Search the entries below for the word "구현하기", then copy each line in which it is found.

[Start of Attachment]

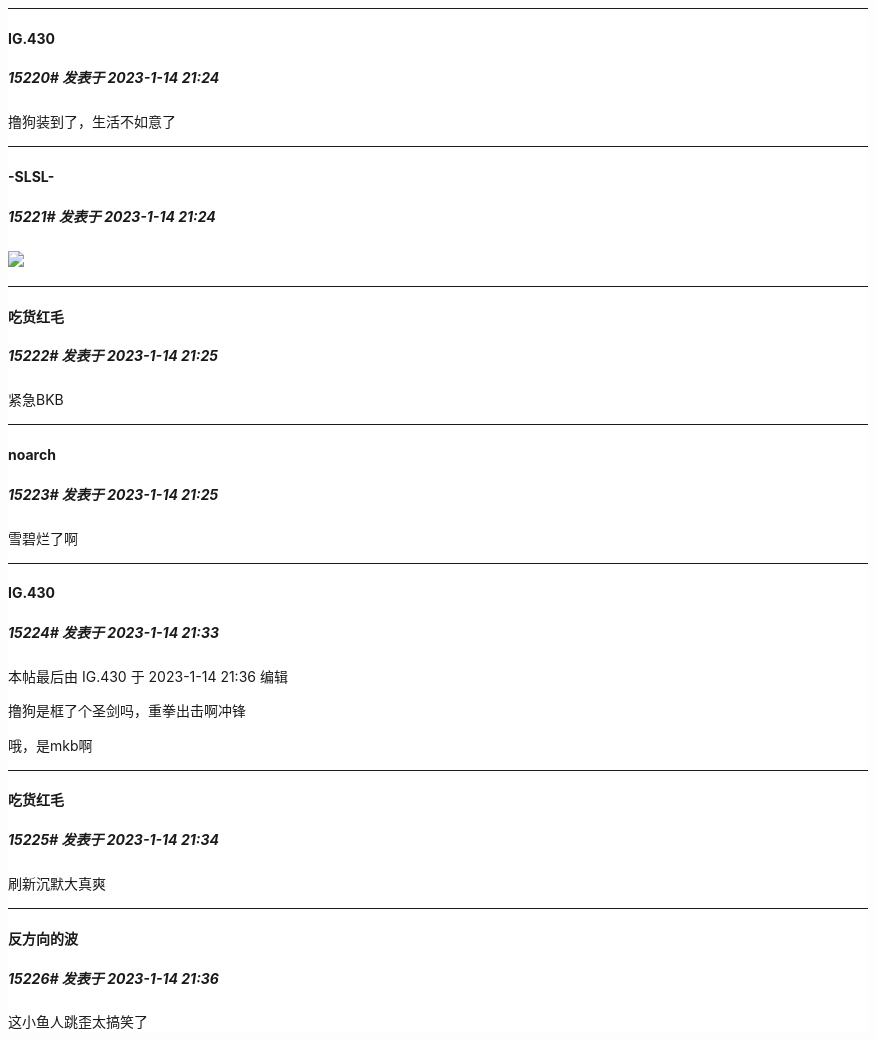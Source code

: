 

*****

####  IG.430  
##### 15220#       发表于 2023-1-14 21:24

撸狗装到了，生活不如意了

*****

####  -SLSL-  
##### 15221#       发表于 2023-1-14 21:24

<img src="https://static.saraba1st.com/image/smiley/face2017/217.gif" referrerpolicy="no-referrer">

*****

####  吃货红毛  
##### 15222#       发表于 2023-1-14 21:25

紧急BKB

*****

####  noarch  
##### 15223#       发表于 2023-1-14 21:25

雪碧烂了啊



*****

####  IG.430  
##### 15224#       发表于 2023-1-14 21:33

 本帖最后由 IG.430 于 2023-1-14 21:36 编辑 

撸狗是框了个圣剑吗，重拳出击啊冲锋

哦，是mkb啊

*****

####  吃货红毛  
##### 15225#       发表于 2023-1-14 21:34

刷新沉默大真爽

*****

####  反方向的波  
##### 15226#       发表于 2023-1-14 21:36

这小鱼人跳歪太搞笑了
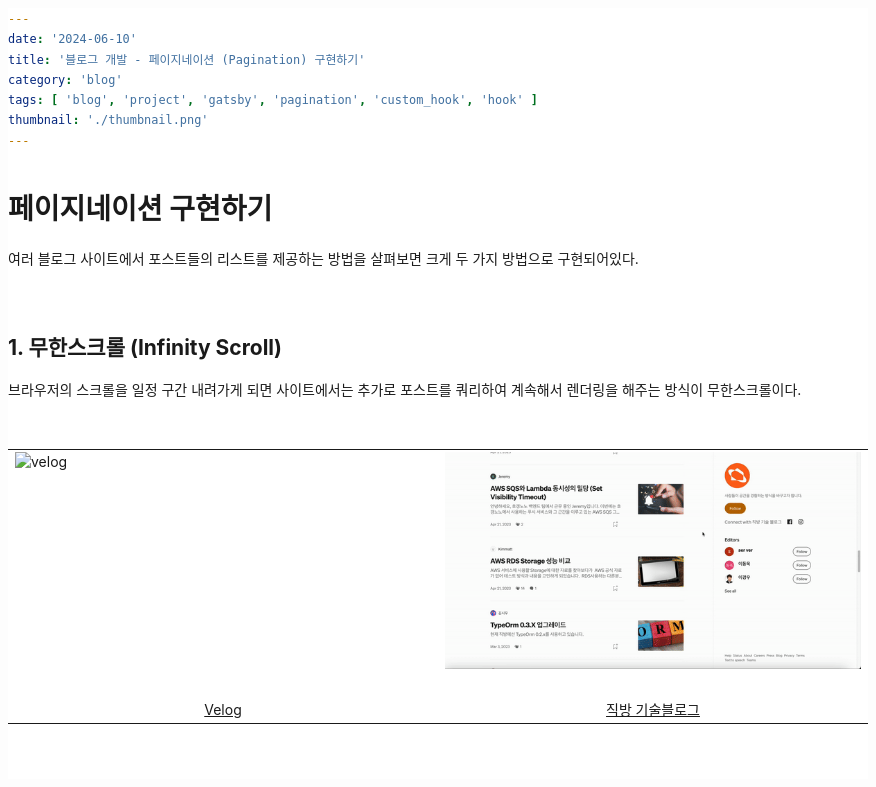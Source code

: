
 ```yaml
---
date: '2024-06-10'
title: '블로그 개발 - 페이지네이션 (Pagination) 구현하기'
category: 'blog'
tags: [ 'blog', 'project', 'gatsby', 'pagination', 'custom_hook', 'hook' ]
thumbnail: './thumbnail.png'
---
```


# 페이지네이션 구현하기

여러 블로그 사이트에서 포스트들의 리스트를 제공하는 방법을 살펴보면 크게 두 가지 방법으로 구현되어있다.

<br/>

## 1. 무한스크롤 (Infinity Scroll)

브라우저의 스크롤을 일정 구간 내려가게 되면 사이트에서는 추가로 포스트를 쿼리하여 계속해서 렌더링을 해주는 방식이 무한스크롤이다.

<br/>
<table>
    <tr>
        <td width="50%"><img src="velog.gif" alt="velog"><br/></td>
        <td width="50%"><img src="zigbang.gif" alt="zigbang"><br/><br/></td>
    </tr>
    <tr>
        <td align="center"><a href="https://velog.io/" target="_blank">Velog</a></td>
        <td align="center"><a href="https://medium.com/zigbang" target="_blank">직방 기술블로그</a></td>
    </tr>
</table>

<br/>
<br/>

[End of Attachment]

#### [Answer below]
title: '블로그 개발 - 페이지네이션 (Pagination) 구현하기'
# 페이지네이션 구현하기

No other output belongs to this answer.